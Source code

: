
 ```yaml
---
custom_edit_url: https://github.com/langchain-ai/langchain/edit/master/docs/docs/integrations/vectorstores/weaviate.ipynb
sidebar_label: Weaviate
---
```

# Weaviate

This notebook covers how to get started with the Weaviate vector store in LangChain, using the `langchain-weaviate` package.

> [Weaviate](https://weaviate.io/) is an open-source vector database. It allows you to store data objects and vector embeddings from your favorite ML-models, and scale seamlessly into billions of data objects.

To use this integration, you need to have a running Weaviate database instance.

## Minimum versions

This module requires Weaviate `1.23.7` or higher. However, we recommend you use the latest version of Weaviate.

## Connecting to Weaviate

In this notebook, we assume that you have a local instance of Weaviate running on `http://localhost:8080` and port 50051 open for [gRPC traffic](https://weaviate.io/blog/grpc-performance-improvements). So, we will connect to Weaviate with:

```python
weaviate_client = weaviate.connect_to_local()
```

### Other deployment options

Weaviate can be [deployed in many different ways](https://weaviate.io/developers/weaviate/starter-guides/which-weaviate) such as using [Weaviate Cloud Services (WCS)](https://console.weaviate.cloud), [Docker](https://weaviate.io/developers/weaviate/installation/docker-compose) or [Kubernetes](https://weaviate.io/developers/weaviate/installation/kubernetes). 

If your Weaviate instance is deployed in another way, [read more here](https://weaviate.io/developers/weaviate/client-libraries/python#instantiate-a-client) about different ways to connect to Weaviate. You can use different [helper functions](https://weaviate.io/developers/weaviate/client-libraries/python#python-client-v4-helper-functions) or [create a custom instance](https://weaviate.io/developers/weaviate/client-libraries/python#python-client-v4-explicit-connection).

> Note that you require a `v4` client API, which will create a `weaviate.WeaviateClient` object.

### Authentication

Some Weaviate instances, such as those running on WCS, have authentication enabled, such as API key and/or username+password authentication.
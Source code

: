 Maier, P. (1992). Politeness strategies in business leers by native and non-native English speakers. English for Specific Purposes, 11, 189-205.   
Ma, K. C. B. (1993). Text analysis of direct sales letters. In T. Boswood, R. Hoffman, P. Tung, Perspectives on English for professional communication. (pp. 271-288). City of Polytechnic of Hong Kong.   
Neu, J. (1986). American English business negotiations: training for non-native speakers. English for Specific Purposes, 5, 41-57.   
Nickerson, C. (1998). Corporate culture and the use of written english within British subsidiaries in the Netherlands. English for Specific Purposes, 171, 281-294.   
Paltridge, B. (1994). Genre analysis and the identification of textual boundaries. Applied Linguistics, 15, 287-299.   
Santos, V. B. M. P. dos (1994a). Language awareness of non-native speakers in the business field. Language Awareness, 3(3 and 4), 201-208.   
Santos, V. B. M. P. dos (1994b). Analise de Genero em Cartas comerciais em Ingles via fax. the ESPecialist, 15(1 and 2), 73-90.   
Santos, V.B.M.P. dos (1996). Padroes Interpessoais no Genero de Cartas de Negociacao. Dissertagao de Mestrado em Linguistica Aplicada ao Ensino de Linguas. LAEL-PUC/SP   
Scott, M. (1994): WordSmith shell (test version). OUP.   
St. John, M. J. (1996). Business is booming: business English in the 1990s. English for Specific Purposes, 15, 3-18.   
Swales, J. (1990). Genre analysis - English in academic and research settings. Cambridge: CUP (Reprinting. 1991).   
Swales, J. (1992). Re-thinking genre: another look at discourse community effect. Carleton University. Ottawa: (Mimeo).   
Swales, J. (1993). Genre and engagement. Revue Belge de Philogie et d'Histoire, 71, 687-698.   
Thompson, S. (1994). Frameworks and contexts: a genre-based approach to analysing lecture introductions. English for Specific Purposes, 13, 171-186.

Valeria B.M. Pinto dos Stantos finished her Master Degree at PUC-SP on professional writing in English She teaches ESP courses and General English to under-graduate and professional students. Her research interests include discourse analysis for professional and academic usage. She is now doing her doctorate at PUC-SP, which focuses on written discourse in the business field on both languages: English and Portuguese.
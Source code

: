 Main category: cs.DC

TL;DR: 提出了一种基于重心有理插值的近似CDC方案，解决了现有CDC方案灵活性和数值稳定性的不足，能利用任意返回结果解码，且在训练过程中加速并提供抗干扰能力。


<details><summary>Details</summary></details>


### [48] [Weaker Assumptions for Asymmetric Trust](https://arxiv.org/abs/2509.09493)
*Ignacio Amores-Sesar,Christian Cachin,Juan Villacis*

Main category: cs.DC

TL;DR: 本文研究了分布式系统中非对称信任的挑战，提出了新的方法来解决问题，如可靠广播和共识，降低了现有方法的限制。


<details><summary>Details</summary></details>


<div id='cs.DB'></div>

┄┄┄┄┄┄┄┄┄┄

## WHAT TO DO
With the first line being the one containing "Paltridge, B. (1994)." and the last line the one containing "Swales, J. (1992).", transcribe exactly the lines above that fall in that range.

## ANSWER TO THIS TASK
Paltridge, B. (1994). Genre analysis and the identification of textual boundaries. Applied Linguistics, 15, 287-299.   
Santos, V. B. M. P. dos (1994a). Language awareness of non-native speakers in the business field. Language Awareness, 3(3 and 4), 201-208.   
Santos, V. B. M. P. dos (1994b). Analise de Genero em Cartas comerciais em Ingles via fax. the ESPecialist, 15(1 and 2), 73-90.   
Santos, V.B.M.P. dos (1996). Padroes Interpessoais no Genero de Cartas de Negociacao. Dissertagao de Mestrado em Linguistica Aplicada ao Ensino de Linguas. LAEL-PUC/SP   
Scott, M. (1994): WordSmith shell (test version). OUP.   
St. John, M. J. (1996). Business is booming: business English in the 1990s. English for Specific Purposes, 15, 3-18.   
Swales, J. (1990). Genre analysis - English in academic and research settings. Cambridge: CUP (Reprinting. 1991).   
Swales, J. (1992). Re-thinking genre: another look at discourse community effect. Carleton University. Ottawa: (Mimeo).   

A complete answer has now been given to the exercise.